### TO DO
Among the entries below, extract exactly the lines that run from the one with "- 🔭 I’m currently working on Hactoberfest" through the one with "### [GCode Retraction", both ends included.

### Items from a data source
*** Begin section ***

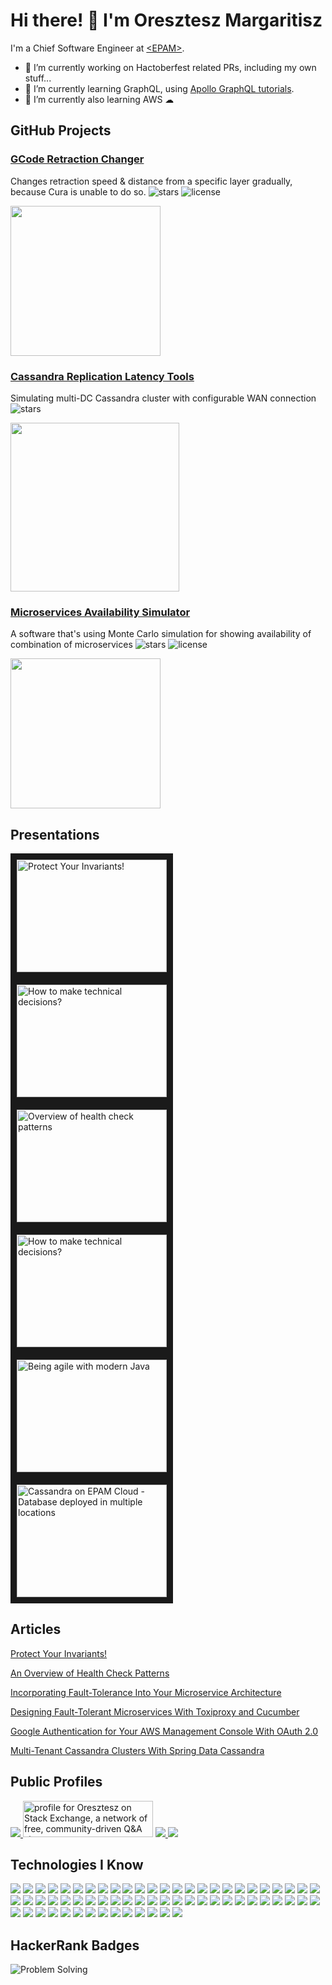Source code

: # Hi there! 👋 I'm Oresztesz Margaritisz
I'm a Chief Software Engineer at [\<EPAM\>](https://github.com/epam).

- 🔭 I’m currently working on Hactoberfest related PRs, including my own stuff...
- 🌱 I’m currently learning GraphQL, using [Apollo GraphQL tutorials](https://www.apollographql.com/tutorials).
- 🌱 I’m currently also learning AWS ☁

## GitHub Projects
### [GCode Retraction Changer](https://github.com/gitaroktato/gcode-retraction-changer)
Changes retraction speed & distance from a specific layer gradually, because Cura is unable to do so.
![stars](https://img.shields.io/github/stars/gitaroktato/gcode-retraction-changer?style=social)
![license](https://img.shields.io/github/license/gitaroktato/gcode-retraction-changer?style=social)

<img src="https://github.com/gitaroktato/gcode-retraction-changer/blob/master/images/IMG_20200729_165354.jpg" width=240>

### [Cassandra Replication Latency Tools](https://github.com/gitaroktato/cassandra-replication-latency-tools)
Simulating multi-DC Cassandra cluster with configurable WAN connection
![stars](https://img.shields.io/github/stars/gitaroktato/cassandra-replication-latency-tools?style=social)

<img src="https://github.com/gitaroktato/cassandra-replication-latency-tools/blob/master/images/latency_ntp_with_128ms_sync.png" width=270>


### [Microservices Availability Simulator](https://github.com/gitaroktato/microservices-availability-simulator)
A software that's using Monte Carlo simulation for showing availability of combination of microservices
![stars](https://img.shields.io/github/stars/gitaroktato/microservices-availability-simulator?style=social)
![license](https://img.shields.io/github/license/gitaroktato/microservices-availability-simulator?style=social)

<img src="https://github.com/gitaroktato/microservices-availability-simulator/blob/master/docs/service_dependency_graph.png" width=240>

## Presentations
<a href="http://www.youtube.com/watch?feature=player_embedded&v=gxxKPhuw4e8
" target="_blank"><img src="http://img.youtube.com/vi/gxxKPhuw4e8/0.jpg" 
alt="Protect Your Invariants!" width="240" height="180" border="10" /></a>
<a href="http://www.youtube.com/watch?feature=player_embedded&v=RsJO8g8S1rE
" target="_blank"><img src="http://img.youtube.com/vi/RsJO8g8S1rE/0.jpg" 
alt="How to make technical decisions?" width="240" height="180" border="10" /></a>
<a href="http://www.youtube.com/watch?feature=player_embedded&v=k8ehd1sfxHg
" target="_blank"><img src="http://img.youtube.com/vi/k8ehd1sfxHg/0.jpg" 
alt="Overview of health check patterns" width="240" height="180" border="10" /></a>
<a href="http://www.youtube.com/watch?feature=player_embedded&v=-mWXg6hyFB4
" target="_blank"><img src="http://img.youtube.com/vi/-mWXg6hyFB4/0.jpg" 
alt="How to make technical decisions?" width="240" height="180" border="10" /></a>
<a href="http://www.youtube.com/watch?feature=player_embedded&v=qJc8gXO4XNI
" target="_blank"><img src="http://img.youtube.com/vi/qJc8gXO4XNI/0.jpg" 
alt="Being agile with modern Java" width="240" height="180" border="10" /></a>
<a href="http://www.youtube.com/watch?feature=player_embedded&v=xwHZ748UxYI
" target="_blank"><img src="http://img.youtube.com/vi/xwHZ748UxYI/0.jpg" 
alt="Cassandra on EPAM Cloud - Database deployed in multiple locations" width="240" height="180" border="10" /></a>

## Articles
[Protect Your Invariants!](https://dzone.com/articles/protect-your-invariants)

[An Overview of Health Check Patterns](https://dzone.com/articles/an-overview-of-health-check-patterns)

[Incorporating Fault-Tolerance Into Your Microservice Architecture](https://dzone.com/articles/incorporating-fault-tolerance-into-your-microservi)

[Designing Fault-Tolerant Microservices With Toxiproxy and Cucumber](https://dzone.com/articles/designing-fault-tolerant-microservices-with-toxipr)

[Google Authentication for Your AWS Management Console With OAuth 2.0](https://dzone.com/articles/google-authentication-for-your-aws-management-cons)

[Multi-Tenant Cassandra Clusters With Spring Data Cassandra](https://dzone.com/articles/multi-tenant-cassandra-cluster-with-spring-data-ca)

## Public Profiles
<a href="https://twitter.com/gitaroktato">
<img src="https://user-images.githubusercontent.com/1140629/192493814-9841d21d-6277-4d3d-85be-4361ac0e5ce1.png">
</a>
<a href="https://stackoverflow.com/users/8321787"><img src="https://stackoverflow.com/users/flair/8321787.png" width="208" height="58" alt="profile for Oresztesz on Stack Exchange, a network of free, community-driven Q&amp;A sites" title="profile for Oresztesz on Stack Exchange, a network of free, community-driven Q&amp;A sites"></a> 
<a href="https://dzone.com/users/2712582/oresztesz-margaritisz.html">
<img src="https://dzone.com/themes/dz20/images/dz_logo_2021_cropped.png">
</a>
<a href="https://wearecommunity.io/users/oresztesz-margaritisz">
<img src="https://user-images.githubusercontent.com/1140629/192493586-ad4246ad-b2d9-4096-8289-fcc25f164877.png">
</a>

<!-- https://simpleicons.org/?q=junit -->
<!-- https://img.shields.io/badge/-Kubernetes-blue?logo=apache-cassandra&style=for-the-badge&logoColor=white -->
## Technologies I Know
![](https://img.shields.io/badge/-Kubernetes-blue?logo=kubernetes&style=for-the-badge&logoColor=white)
![](https://img.shields.io/badge/-Helm-0F1689?logo=helm&style=for-the-badge&logoColor=white)
![](https://img.shields.io/badge/-Docker-2496ED?logo=docker&style=for-the-badge&logoColor=white)
![](https://img.shields.io/badge/-Jenkins-D24939?logo=jenkins&style=for-the-badge&logoColor=white)
![](https://img.shields.io/badge/-Spinnaker-139BB4?logo=spinnaker&style=for-the-badge&logoColor=white)
![](https://img.shields.io/badge/-GraphQL-E10098?logo=graphql&style=for-the-badge&logoColor=white)
![](https://img.shields.io/badge/-Apollo%20GraphQL-311C87?logo=apollo-graphql&style=for-the-badge&logoColor=white)
![](https://img.shields.io/badge/-Swagger-85EA2D?logo=swagger&style=for-the-badge&logoColor=white)
![](https://img.shields.io/badge/-Java-3A75B0?logo=jar&style=for-the-badge&logoColor=black)
![](https://img.shields.io/badge/-OpenJDK-FFFFFF?logo=openjdk&style=for-the-badge&logoColor=black)
![](https://img.shields.io/badge/-SonarQube-4E9BCD?logo=sonarqube&style=for-the-badge&logoColor=white)
![](https://img.shields.io/badge/-JMeter-D22128?logo=apache-jmeter&style=for-the-badge&logoColor=white)
![](https://img.shields.io/badge/-Postman-FF6C37?logo=postman&style=for-the-badge&logoColor=white)
![](https://img.shields.io/badge/-Kotlin-7F52FF?logo=kotlin&style=for-the-badge&logoColor=white)
![](https://img.shields.io/badge/-Python-3776AB?logo=python&style=for-the-badge&logoColor=white)
![](https://img.shields.io/badge/-Go-00ADD8?logo=go&style=for-the-badge&logoColor=white)
![](https://img.shields.io/badge/-JUnit5-25A162?logo=junit5&style=for-the-badge&logoColor=white)
![](https://img.shields.io/badge/-Cucumber-23D96C?logo=cucumber&style=for-the-badge&logoColor=white)
![](https://img.shields.io/badge/-Spring-6DB33F?logo=spring&style=for-the-badge&logoColor=white)
![](https://img.shields.io/badge/-Quarkus-4695EB?logo=quarkus&style=for-the-badge&logoColor=white)
![](https://img.shields.io/badge/-Hibernate-59666C?logo=hibernate&style=for-the-badge&logoColor=white)
![](https://img.shields.io/badge/-Maven-C71A36?logo=apache-maven&style=for-the-badge&logoColor=white)
![](https://img.shields.io/badge/-Gradle-02303A?logo=gradle&style=for-the-badge&logoColor=white)
![](https://img.shields.io/badge/-Cassandra-1287B1?logo=apache-cassandra&style=for-the-badge&logoColor=white)
![](https://img.shields.io/badge/-MySQL-4479A1?logo=mysql&style=for-the-badge&logoColor=white)
![](https://img.shields.io/badge/-PostgreSQL-4169E1?logo=postgresql&style=for-the-badge&logoColor=white)
![](https://img.shields.io/badge/-RabbitMQ-FF6600?logo=rabbitmq&style=for-the-badge&logoColor=white)
![](https://img.shields.io/badge/-Kafka-231F20?logo=apache-kafka&style=for-the-badge&logoColor=white)
![](https://img.shields.io/badge/-Redis-DC382D?logo=redis&style=for-the-badge&logoColor=white)
![](https://img.shields.io/badge/-MongoDB-47A248?logo=mongodb&style=for-the-badge&logoColor=white)
![](https://img.shields.io/badge/-React-61DAFB?logo=react&style=for-the-badge&logoColor=white)
![](https://img.shields.io/badge/-NodeJS-339933?logo=node.js&style=for-the-badge&logoColor=white)
![](https://img.shields.io/badge/-Typescript-3178C6?logo=typescript&style=for-the-badge&logoColor=white)
![](https://img.shields.io/badge/-JavaScript-F7DF1E?logo=javascript&style=for-the-badge&logoColor=white)
![](https://img.shields.io/badge/-JWT-000000?logo=json-web-tokens&style=for-the-badge&logoColor=white)
![](https://img.shields.io/badge/-Markdown-000000?logo=markdown&style=for-the-badge&logoColor=white)
![](https://img.shields.io/badge/-Bash-4EAA25?logo=gnu-bash&style=for-the-badge&logoColor=white)
![](https://img.shields.io/badge/-Prometheus-E6522C?logo=prometheus&style=for-the-badge&logoColor=white)
![](https://img.shields.io/badge/-Grafana-F46800?logo=grafana&style=for-the-badge&logoColor=white)
![](https://img.shields.io/badge/-AWS-232F3E?logo=amazon-aws&style=for-the-badge&logoColor=white)
![](https://img.shields.io/badge/-AWS%20Lambda-FF9900?logo=aws-lambda&style=for-the-badge&logoColor=white)
![](https://img.shields.io/badge/-AWS%20S3-569A31?logo=amazon-s3&style=for-the-badge&logoColor=white)
![](https://img.shields.io/badge/-AWS%20RDS-27FFF?logo=amazon-rds&style=for-the-badge&logoColor=white)
![](https://img.shields.io/badge/-AWS%20DynamoDB-4053D6?logo=amazon-dynamodb&style=for-the-badge&logoColor=white)
![](https://img.shields.io/badge/-AWS%20APIGateway-FF4F8B?logo=amazon-api-gateway&style=for-the-badge&logoColor=white)
![](https://img.shields.io/badge/-AWS%20EC2-FF9900?logo=amazon-ec2&style=for-the-badge&logoColor=white)
![](https://img.shields.io/badge/-AWS%20ECS-FF9900?logo=amazon-ecs&style=for-the-badge&logoColor=white)
![](https://img.shields.io/badge/-AWS%20EKS-FF9900?logo=amazon-eks&style=for-the-badge&logoColor=white)
![](https://img.shields.io/badge/-AWS%20SQS-FF4F8B?logo=amazon-sqs&style=for-the-badge&logoColor=white)
![](https://img.shields.io/badge/-RaspberryPI-A22846?logo=raspberrypi&style=for-the-badge&logoColor=white)
![](https://img.shields.io/badge/-Arduino-00979D?logo=arduino&style=for-the-badge&logoColor=white)
![](https://img.shields.io/badge/-Linux-FCC624?logo=linux&style=for-the-badge&logoColor=white)
![](https://img.shields.io/badge/-Ubuntu-E95420?logo=ubuntu&style=for-the-badge&logoColor=white)
![](https://img.shields.io/badge/-git-F05032?logo=git&style=for-the-badge&logoColor=white)
![](https://img.shields.io/badge/-GitHub-181717?logo=github&style=for-the-badge&logoColor=white)
![](https://img.shields.io/badge/-GitHub%20Actions-2088FF?logo=github-actions&style=for-the-badge&logoColor=white)
![](https://img.shields.io/badge/-GitLab-FC6D26?logo=gitlab&style=for-the-badge&logoColor=white)
![](https://img.shields.io/badge/-IntelliJ-000000?logo=intellij-idea&style=for-the-badge&logoColor=white)
![](https://img.shields.io/badge/-PyCharm-000000?logo=pycharm&style=for-the-badge&logoColor=white)
![](https://img.shields.io/badge/-VSCode-007ACC?logo=visual-studio-code&style=for-the-badge&logoColor=white)
![](https://img.shields.io/badge/-VirtualBox-183A61?logo=virtualbox&style=for-the-badge&logoColor=white)
![](https://img.shields.io/badge/-Vagrant-1868F2?logo=vagrant&style=for-the-badge&logoColor=white)
![](https://img.shields.io/badge/-Diagrams.net-F08705?logo=diagrams.net&style=for-the-badge&logoColor=white)
![](https://img.shields.io/badge/-OctoPrint-13C100?logo=octoprint&style=for-the-badge&logoColor=white)

## HackerRank Badges
![Problem Solving](https://user-images.githubusercontent.com/1140629/192503013-053042a9-154c-4ec8-8e87-b5855a42cb9b.png)

<!--
**gitaroktato/gitaroktato** is a ✨ _special_ ✨ repository because its `README.md` (this file) appears on your GitHub profile.

Here are some ideas to get you started:

- 🔭 I’m currently working on ...
- 🌱 I’m currently learning ...
- 👯 I’m looking to collaborate on ...
- 🤔 I’m looking for help with ...
- 💬 Ask me about ...
- 📫 How to reach me: ...
- 😄 Pronouns: ...
- ⚡ Fun fact: ...
-->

*** End section ***

### FINISHED TASK
- 🔭 I’m currently working on Hactoberfest related PRs, including my own stuff...
- 🌱 I’m currently learning GraphQL, using [Apollo GraphQL tutorials](https://www.apollographql.com/tutorials).
- 🌱 I’m currently also learning AWS ☁

## GitHub Projects
### [GCode Retraction Changer](https://github.com/gitaroktato/gcode-retraction-changer)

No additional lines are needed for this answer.